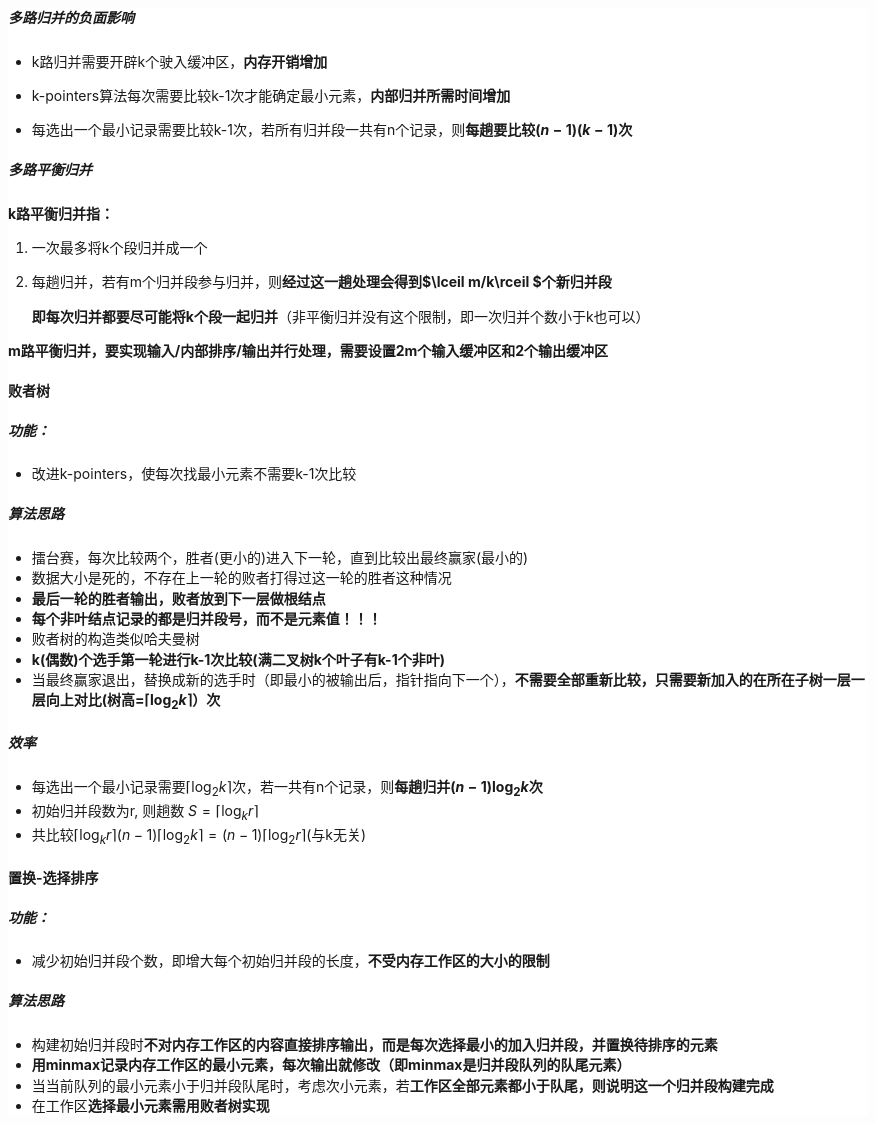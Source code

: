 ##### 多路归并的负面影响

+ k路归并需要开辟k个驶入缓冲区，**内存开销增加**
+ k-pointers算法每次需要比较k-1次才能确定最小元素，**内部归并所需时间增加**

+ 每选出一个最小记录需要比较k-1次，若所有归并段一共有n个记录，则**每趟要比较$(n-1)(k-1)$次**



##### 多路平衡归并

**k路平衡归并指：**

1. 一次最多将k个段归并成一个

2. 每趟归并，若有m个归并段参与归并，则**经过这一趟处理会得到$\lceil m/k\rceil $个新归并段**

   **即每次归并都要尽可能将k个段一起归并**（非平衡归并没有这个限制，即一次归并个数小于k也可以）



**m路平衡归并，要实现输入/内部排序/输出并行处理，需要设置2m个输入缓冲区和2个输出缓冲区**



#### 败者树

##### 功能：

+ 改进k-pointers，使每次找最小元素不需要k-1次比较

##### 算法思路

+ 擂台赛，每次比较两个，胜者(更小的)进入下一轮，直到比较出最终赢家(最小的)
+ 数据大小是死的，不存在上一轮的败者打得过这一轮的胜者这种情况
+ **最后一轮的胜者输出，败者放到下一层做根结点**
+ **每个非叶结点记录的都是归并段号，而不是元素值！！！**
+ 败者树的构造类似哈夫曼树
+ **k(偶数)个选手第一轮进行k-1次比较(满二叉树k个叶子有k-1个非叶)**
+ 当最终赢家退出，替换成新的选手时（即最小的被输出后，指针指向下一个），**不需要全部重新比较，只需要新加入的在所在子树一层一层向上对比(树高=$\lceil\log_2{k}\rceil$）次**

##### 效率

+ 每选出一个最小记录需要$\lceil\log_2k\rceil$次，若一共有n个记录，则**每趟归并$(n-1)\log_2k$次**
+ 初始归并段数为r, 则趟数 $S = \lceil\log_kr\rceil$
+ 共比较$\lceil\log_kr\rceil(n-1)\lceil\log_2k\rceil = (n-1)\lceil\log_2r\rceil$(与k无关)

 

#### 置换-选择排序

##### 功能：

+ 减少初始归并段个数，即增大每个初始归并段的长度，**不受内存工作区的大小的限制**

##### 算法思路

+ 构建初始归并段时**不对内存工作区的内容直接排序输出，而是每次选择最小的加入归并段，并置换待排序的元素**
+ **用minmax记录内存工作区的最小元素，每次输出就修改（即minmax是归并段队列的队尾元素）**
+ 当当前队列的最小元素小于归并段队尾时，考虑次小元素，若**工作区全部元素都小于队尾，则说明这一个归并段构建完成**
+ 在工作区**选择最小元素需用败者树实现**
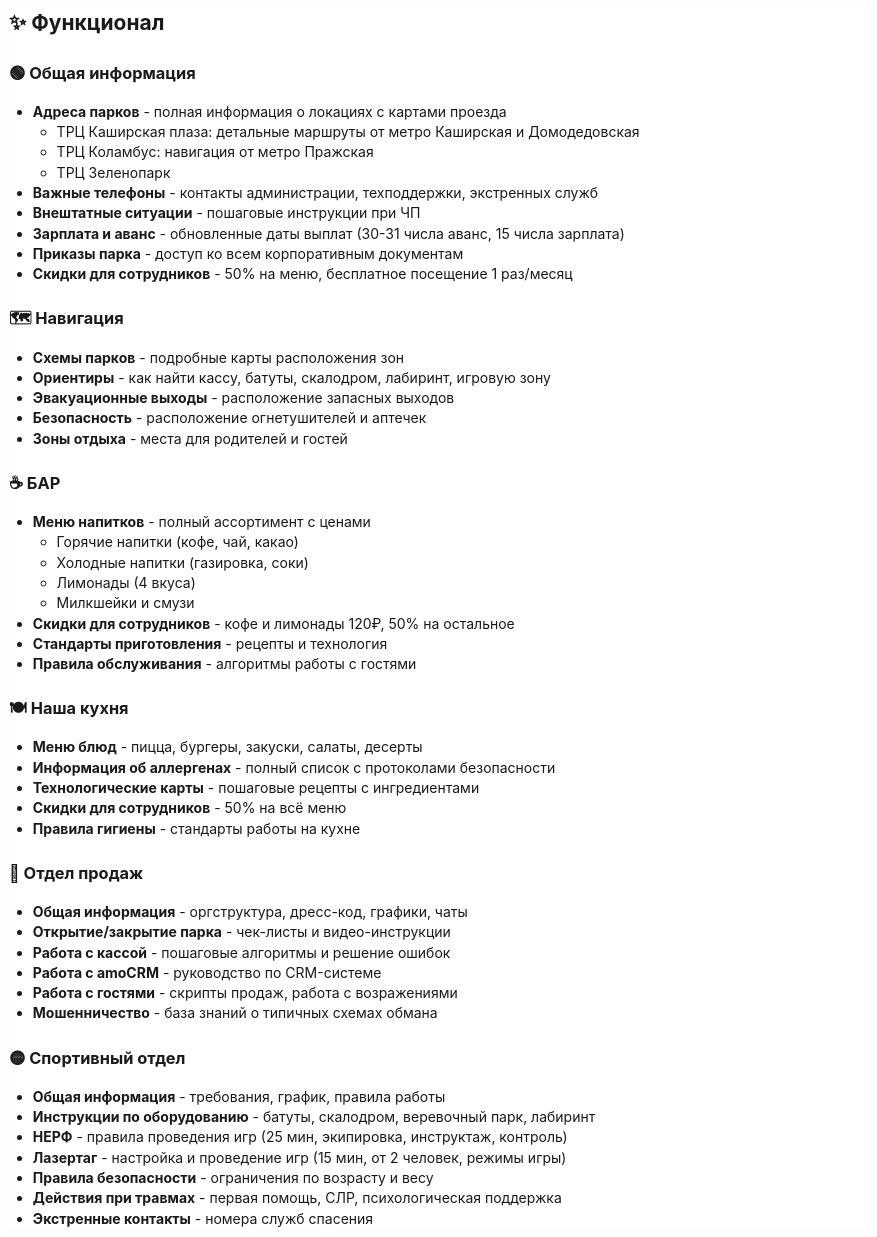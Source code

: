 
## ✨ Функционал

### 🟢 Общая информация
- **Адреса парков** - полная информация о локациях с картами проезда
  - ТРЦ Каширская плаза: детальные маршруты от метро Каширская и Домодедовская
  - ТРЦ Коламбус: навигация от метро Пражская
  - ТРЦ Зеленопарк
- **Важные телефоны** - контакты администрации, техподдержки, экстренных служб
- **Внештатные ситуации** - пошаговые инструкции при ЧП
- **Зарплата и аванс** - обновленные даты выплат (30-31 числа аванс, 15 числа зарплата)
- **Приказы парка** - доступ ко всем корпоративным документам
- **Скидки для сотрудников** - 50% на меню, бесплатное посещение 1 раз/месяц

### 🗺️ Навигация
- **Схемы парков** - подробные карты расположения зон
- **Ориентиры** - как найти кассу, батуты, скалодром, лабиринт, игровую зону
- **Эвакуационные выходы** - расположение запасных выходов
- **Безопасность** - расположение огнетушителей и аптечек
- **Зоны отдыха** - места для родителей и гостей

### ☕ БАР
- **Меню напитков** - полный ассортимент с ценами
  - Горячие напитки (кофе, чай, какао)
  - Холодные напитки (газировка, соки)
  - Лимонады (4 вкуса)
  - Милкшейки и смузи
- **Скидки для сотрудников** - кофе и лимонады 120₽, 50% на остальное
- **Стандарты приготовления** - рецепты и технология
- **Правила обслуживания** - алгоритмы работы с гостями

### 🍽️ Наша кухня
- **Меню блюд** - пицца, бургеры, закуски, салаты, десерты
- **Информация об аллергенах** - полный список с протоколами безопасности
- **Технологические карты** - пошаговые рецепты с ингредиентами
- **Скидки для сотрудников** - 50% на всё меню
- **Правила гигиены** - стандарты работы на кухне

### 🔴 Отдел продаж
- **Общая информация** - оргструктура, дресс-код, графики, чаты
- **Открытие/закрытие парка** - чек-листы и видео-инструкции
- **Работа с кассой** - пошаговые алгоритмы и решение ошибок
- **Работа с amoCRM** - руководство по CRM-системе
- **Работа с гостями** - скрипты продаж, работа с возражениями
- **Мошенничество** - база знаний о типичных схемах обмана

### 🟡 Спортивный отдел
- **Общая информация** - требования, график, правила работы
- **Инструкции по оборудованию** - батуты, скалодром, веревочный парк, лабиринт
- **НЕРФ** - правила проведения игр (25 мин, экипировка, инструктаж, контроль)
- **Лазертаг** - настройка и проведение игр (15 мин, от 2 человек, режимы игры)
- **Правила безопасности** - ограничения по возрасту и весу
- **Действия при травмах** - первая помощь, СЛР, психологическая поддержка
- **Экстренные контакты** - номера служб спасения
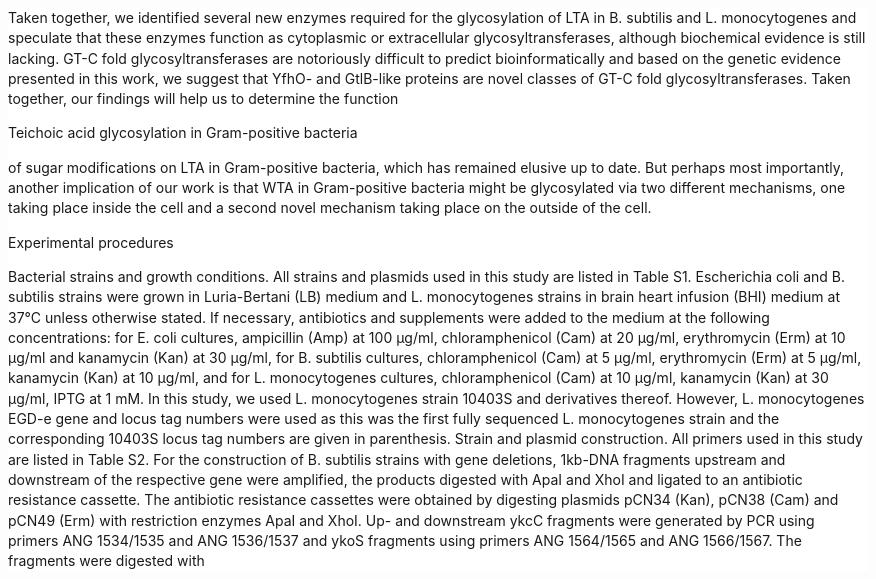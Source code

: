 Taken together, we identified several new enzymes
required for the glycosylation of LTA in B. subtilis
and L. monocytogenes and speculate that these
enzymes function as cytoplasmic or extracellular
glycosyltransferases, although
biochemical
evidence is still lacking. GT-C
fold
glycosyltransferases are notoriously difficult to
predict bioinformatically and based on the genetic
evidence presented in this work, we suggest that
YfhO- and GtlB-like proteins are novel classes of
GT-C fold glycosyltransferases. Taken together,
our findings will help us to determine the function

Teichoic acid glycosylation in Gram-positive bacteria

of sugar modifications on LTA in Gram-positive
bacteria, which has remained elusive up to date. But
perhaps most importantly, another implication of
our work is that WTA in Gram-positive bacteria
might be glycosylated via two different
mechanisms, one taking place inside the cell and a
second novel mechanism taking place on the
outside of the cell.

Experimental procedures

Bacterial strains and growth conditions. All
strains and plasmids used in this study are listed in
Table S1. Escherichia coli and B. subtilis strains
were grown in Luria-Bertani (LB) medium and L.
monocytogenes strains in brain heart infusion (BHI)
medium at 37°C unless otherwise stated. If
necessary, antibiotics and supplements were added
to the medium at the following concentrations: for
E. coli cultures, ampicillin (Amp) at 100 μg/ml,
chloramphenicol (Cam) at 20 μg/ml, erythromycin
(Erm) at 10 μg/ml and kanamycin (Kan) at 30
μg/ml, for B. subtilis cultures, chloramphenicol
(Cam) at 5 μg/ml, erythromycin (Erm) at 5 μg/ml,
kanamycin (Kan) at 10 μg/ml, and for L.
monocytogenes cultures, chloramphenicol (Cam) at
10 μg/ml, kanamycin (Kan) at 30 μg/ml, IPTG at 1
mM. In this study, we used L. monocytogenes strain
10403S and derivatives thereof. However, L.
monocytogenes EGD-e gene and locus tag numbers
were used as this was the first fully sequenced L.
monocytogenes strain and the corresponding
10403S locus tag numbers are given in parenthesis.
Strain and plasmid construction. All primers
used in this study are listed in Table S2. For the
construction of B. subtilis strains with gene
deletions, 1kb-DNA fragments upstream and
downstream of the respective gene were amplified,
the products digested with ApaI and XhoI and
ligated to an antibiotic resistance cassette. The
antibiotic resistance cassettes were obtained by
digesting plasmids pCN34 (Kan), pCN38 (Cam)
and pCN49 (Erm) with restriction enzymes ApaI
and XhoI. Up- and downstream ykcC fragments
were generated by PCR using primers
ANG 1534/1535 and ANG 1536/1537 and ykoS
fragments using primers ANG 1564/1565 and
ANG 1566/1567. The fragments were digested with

════════════════════

Whatever else the listing above holds, retype exactly only the lines from the one containing "- **Инструкции по" to the one containing "- **Лазертаг** - настройка", both ends kept.

** OUTPUT FOR THIS TASK **
- **Инструкции по оборудованию** - батуты, скалодром, веревочный парк, лабиринт
- **НЕРФ** - правила проведения игр (25 мин, экипировка, инструктаж, контроль)
- **Лазертаг** - настройка и проведение игр (15 мин, от 2 человек, режимы игры)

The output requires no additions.